We all went to bed fairly early - a necessity, since it was a shared family room, but I listened to podcasts while the children (very!) slowly settled. Since we kept the window open - once again fairly necessary to ensure we didn't overheat - the City traffic noise, sirens, and (according to Beth) what sounded like a riot meant a fairly broken sleep, but it was no more than I expected.

Still, we were up and about in good time this morning, and Beth heroically took the case to the car while I had breakfast with the children. The deal offered by Travelodge was, in fact an excellent one, with all you can eat for £7.50 per person, but children eat for free.. that's excellent value when you have two children!

We walked down to the riverside again, after discovering that both the British Museum and the South Bank Centre didn't open until 10am. Fortunately, our booking for the 'London Wheel' (as I insist on calling it) for 11 o'clock could be brought forward so that we could go on straight away. The children loved their first experience of the view - visibility was excellent, which made for (hopefully) some fine photographs!

Chris, by London BridgeThen we took a river trip - buying a Red Rover ticket to travel all day - with City Cruises. I would certainly recommend this particular boat trip, all the way out to Greenwich, since the commentary is entertaining and informative (and a little irreverent!)

On the first trip, though, we went as far as Tower Bridge, from whence we walked (oh so much walking!) to The Bank Of England, through the heart of The City. Beth had found there was a museum there, and it was surprisingly interesting, hands-on and quiet, compared to man of the other London attractions. I don't think I'd ever held a gold bar before (albeit inside two perspex cases, constantly monitored on CCTV!) and the children took away quite a few tokens of their visits, including a calligraphy certificate, a little cardboard money chest and a little brooch thing with the current campaign - 'The Pound in your Pocket' - logo on it.

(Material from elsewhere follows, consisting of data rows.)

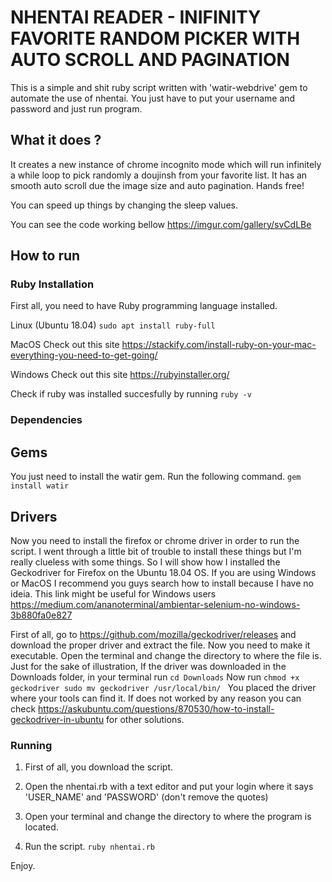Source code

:# NHENTAI READER - INIFINITY FAVORITE RANDOM PICKER WITH AUTO SCROLL AND PAGINATION 

This is a simple and shit ruby script written with 'watir-webdrive' gem to automate the use of nhentai.
You just have to put your username and password and just run program.

## What it does ?
It creates a new instance of chrome incognito mode which will run infinitely a while loop to pick randomly a doujinsh
from your favorite list. It has an smooth auto scroll due the image size and auto pagination.
Hands free!

You can speed up things by changing the sleep values. 

You can see the code working bellow
https://imgur.com/gallery/svCdLBe

## How to run
### Ruby Installation

First all, you need to have Ruby programming language installed.

Linux (Ubuntu 18.04)
`
sudo apt install ruby-full
`

MacOS Check out this site https://stackify.com/install-ruby-on-your-mac-everything-you-need-to-get-going/

Windows Check out this site https://rubyinstaller.org/

Check if ruby was installed succesfully by running 
`
ruby -v
`


### Dependencies

## Gems

You just need to install the watir gem. Run the following command.
`
gem install watir
`
## Drivers

Now you need to install the firefox or chrome driver in order to run the script. I went through a little bit of trouble to install these things but I'm really clueless with some things. So I will show how I installed the Geckodriver for Firefox on the Ubuntu 18.04 OS. If you are using Windows or MacOS I recommend you guys search how to install because I have no ideia. This link might be useful for Windows users https://medium.com/ananoterminal/ambientar-selenium-no-windows-3b880fa0e827

First of all, go to https://github.com/mozilla/geckodriver/releases and download the proper driver and extract the file. Now you need to make it executable. Open the terminal and change the directory to where the file is.
Just for the sake of illustration, 
If the driver was downloaded in the Downloads folder, in your terminal run 
`
cd Downloads
`
Now run
`chmod +x geckodriver
sudo mv geckodriver /usr/local/bin/
`
You placed the driver where your tools can find it. 
If does not worked by any reason you can check https://askubuntu.com/questions/870530/how-to-install-geckodriver-in-ubuntu for other solutions.

### Running
1. First of all, you download the script. 

2. Open the nhentai.rb with a text editor and put your login where it says 'USER_NAME' and 'PASSWORD' (don't remove the quotes)

3. Open your terminal and change the directory to where the program is located.

4. Run the script. 
`
ruby nhentai.rb
`

Enjoy.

Lenni and the London StoneWe then walked a short distance to the Museum of London, where, to be honest, we didn't spend a lot of time, but the children enjoyed looking at the unusual objects exhibition and Eleanor was very taken with an art and craft project about the London Stone - something I'd never heard of, but has somewhat legendary status in the City - and we ended up seeing it on our return to the Tower Pier.

After a twenty minute wait, the boat took us along the Thames to Greenwich, taking in the vast collection of former wharfs (I'd not realised that this was an acronym: Warehouses At Riverfront) - now apartments, presumably for those working in the financial district of Docklands, and with some more amusing commentary.

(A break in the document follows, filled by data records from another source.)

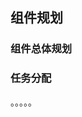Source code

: ## 组件规划

### 组件总体规划

[](https://github.com/SuperNeverMore/develop-guide/blob/master/docs/mission.png)

### 任务分配

。。。。。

By the time we'd returned to Westminster, it was about to turn 6 o'clock - perfect time to drive home, since the congestion charge was not in place. We walked up Whitehall (passing Downing Street) to Trafalgar Square, both of which were unexpected treats, especially since the base of Nelson's Column played host to a large TV screen broadcasting the Olympics, and then on past the delicious aroma of Chinatown, then finally back to the car. We were all footsore and achey by the time we headed home, but this definitely means the children will sleep well tonight!

A proper tourist trip round London, I think - but there is so much still to see! Perhaps next year or so.. as always, for the time being, there are photos in the gallery!

Back to work for me tomorrow, although I have a couple of days off following, since we have some friends coming for a brief stay - Paul and Judy from Total Podcastrophe - and their daughters, whom we will show the delights of Luton. Not sure what we'll do the rest of the time (although hopefully, if it doesn't rain, Ashridge would be lovely).